Like many of the Old Testament prophets, Jesus performed multiple healings and miracles (Matthew 8:1–17; 9:18–33; Mark 1:32–34; 2:1–12; Luke 17:11–19; 18:35–43; John 2:1–11; 6:1–24). He even compared Himself to Elijah and Elisha (Luke 4:24–27). The people of Nazareth rejected Jesus, just as the people of Israel did not believe Elijah and Elisha.

Jesus is the Word of God (John 1:1). He does not simply speak the Word of God as a mere human prophet, but is Himself the Word made flesh (John 1:14). He is the final word, the ultimate revelation of God: “God, who at sundry times and in divers manners spake in time past unto the fathers by the prophets, Hath in these last days spoken unto us by his Son, whom he hath appointed heir of all things, by whom also he made the worlds;” Hebrews 1:1–2

 

Old Testament priests served as mediators between humans and God. It was the priests who offered sacrifices on behalf of the people. As for Jesus, He is mans Mediator and High Priest: “For there is one God and one mediator between God and mankind, the man Christ Jesus” 1 Timothy 2:5

 

Hebrews 4–10 details how Jesus is the ultimate High Priest and how His priesthood is far superior to the Levitical priesthood of the Old Testament.
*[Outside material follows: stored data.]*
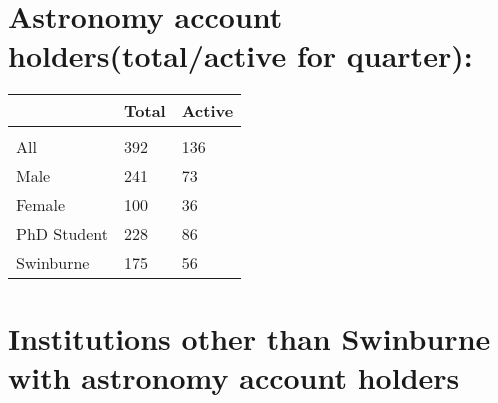 \documentclass{article}%
\begin{document}
\section{Astronomy account holders(total/active for quarter): }%

%
\begin{longtabu}{X[l] X[r] X[r]}%
\textbf{}&\textbf{Total}&\textbf{Active}\\%
\hline%
&&\\%
All&392&136\\%
\hline%
Male&241&73\\%
\hline%
Female&100&36\\%
\hline%
PhD Student&228&86\\%
\hline%
Swinburne&175&56\\%
\hline%
\end{longtabu}%
\section{Institutions other than Swinburne with astronomy account holders}%
\end{document}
The writer of Hebrews also explains how the Old Testament system of priests served to foreshadow the ministry of Jesus. The Levitical priesthood of Aaron’s line was not intended to continue forever. Jesus’ priesthood is eternal.

“Seeing then that we have a great high priest, that is passed into the heavens, Jesus the Son of God, let us hold fast our profession. For we have not an high priest which cannot be touched with the feeling of our infirmities; but was in all points tempted like as we are, yet without sin.Let us therefore come boldly unto the throne of grace, that we may obtain mercy, and find grace to help in time of need.” Hebrews 4:14–16

 

Hebrews 7 shows how Jesus is a priest after the order of Melchizedek. Melchizedek was both a priest and the “king of Salem” who blessed Abraham (Hebrews 7:2; Genesis 14:18). Likewise, Jesus is not just a “priest forever,” but also a king.

The office of king in the Old Testament is illustrated by David. God called David a man after His own heart (1 Samuel 13:14; Acts 13:22). He promised to David, “Your house and your kingdom will endure forever before me; your throne will be established forever” (2 Samuel 7:16). This promise was fulfilled in the Messiah, who was also given the title “Son of David.” Jesus is this Son of David and the rightful King (Matthew 1:1; Revelation 22:16).

 

The angel Gabriel told Mary that Jesus “will be great and will be called the Son of the Most High. The Lord God will give him the throne of his father David, and he will reign over Jacob’s descendants forever; his kingdom will never end” (Luke 1:32–33).

 

The Son of David would be a ruler of God’s people, and also their deliverer. The Jews of Jesus’ time expected a political king (Matthew 21:1–11). Instead, Jesus conquered sin and death (1 Corinthians 15:54–57). He promised He will also return to the earth to rule as a king, first in the Millennial Kingdom and then forever (1 Corinthians 15:24–28).

Normally, the three offices of prophet, priest, and king were distinct from each other, with no overlap. That is, a king was not a priest or a prophet. A priest did not function as a prophet or a king. And a prophet simply did a prophet’s job without trying to be a either king or a priest. But Jesus the Christ perfectly fills all three roles simultaneously: He is the Prophet, Priest, and King, to the great blessing of the world.